[Mesa-dev] [PATCH] swr: Remove stall waiting for core query counters.
Kyriazis, George
george.kyriazis at intel.com
Wed May 4 15:47:07 UTC 2016
Reviewed-By: George Kyriazis <george.kyriazis at intel.com>
> -----Original Message-----
> From: mesa-dev [mailto:mesa-dev-bounces at lists.freedesktop.org] On
> Behalf Of BruceCherniak
> Sent: Thursday, April 28, 2016 12:13 PM
> To: mesa-dev at lists.freedesktop.org
> Subject: [Mesa-dev] [PATCH] swr: Remove stall waiting for core query
> counters.
>
> When gathering query results, swr_gather_stats was
> unnecessarily stalling the entire pipeline.
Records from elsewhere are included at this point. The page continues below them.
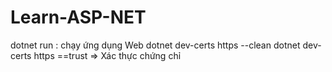 # Learn-ASP-NET
dotnet run : chạy ứng dụng Web
dotnet dev-certs https --clean
dotnet dev-certs https ==trust
=> Xác thực chứng chỉ
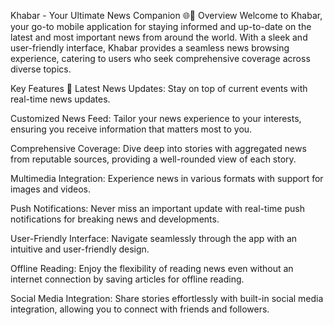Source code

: Khabar - Your Ultimate News Companion 🌐📰
Overview
Welcome to Khabar, your go-to mobile application for staying informed and up-to-date on the latest and most important news from around the world. With a sleek and user-friendly interface, Khabar provides a seamless news browsing experience, catering to users who seek comprehensive coverage across diverse topics.

Key Features 🚀
Latest News Updates: Stay on top of current events with real-time news updates.

Customized News Feed: Tailor your news experience to your interests, ensuring you receive information that matters most to you.

Comprehensive Coverage: Dive deep into stories with aggregated news from reputable sources, providing a well-rounded view of each story.

Multimedia Integration: Experience news in various formats with support for images and videos.

Push Notifications: Never miss an important update with real-time push notifications for breaking news and developments.

User-Friendly Interface: Navigate seamlessly through the app with an intuitive and user-friendly design.

Offline Reading: Enjoy the flexibility of reading news even without an internet connection by saving articles for offline reading.

Social Media Integration: Share stories effortlessly with built-in social media integration, allowing you to connect with friends and followers.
Results are now
> collected asynchronously, with a fence marking completion.
> ---
> src/gallium/drivers/swr/swr_fence.cpp | 6 -
> src/gallium/drivers/swr/swr_fence.h | 8 ++
> src/gallium/drivers/swr/swr_query.cpp | 180 ++++++++++++------------------
> ---
> src/gallium/drivers/swr/swr_query.h | 11 ++-
> 4 files changed, 81 insertions(+), 124 deletions(-)
>
> diff --git a/src/gallium/drivers/swr/swr_fence.cpp
> b/src/gallium/drivers/swr/swr_fence.cpp
> index 2e95b39..8a8e864 100644
> --- a/src/gallium/drivers/swr/swr_fence.cpp
> +++ b/src/gallium/drivers/swr/swr_fence.cpp
> @@ -105,12 +105,6 @@ swr_fence_reference(struct pipe_screen *screen,
> swr_fence_destroy(old);
> }
>
> -static INLINE boolean
> -swr_is_fence_done(struct pipe_fence_handle *fence_handle)
> -{
> - struct swr_fence *fence = swr_fence(fence_handle);
> - return (fence->read == fence->write);
> -}
>
> /*
> * Wait for the fence to finish.
> diff --git a/src/gallium/drivers/swr/swr_fence.h
> b/src/gallium/drivers/swr/swr_fence.h
> index df3776e..47f4d2e 100644
> --- a/src/gallium/drivers/swr/swr_fence.h
> +++ b/src/gallium/drivers/swr/swr_fence.h
> @@ -45,6 +45,14 @@ swr_fence(struct pipe_fence_handle *fence)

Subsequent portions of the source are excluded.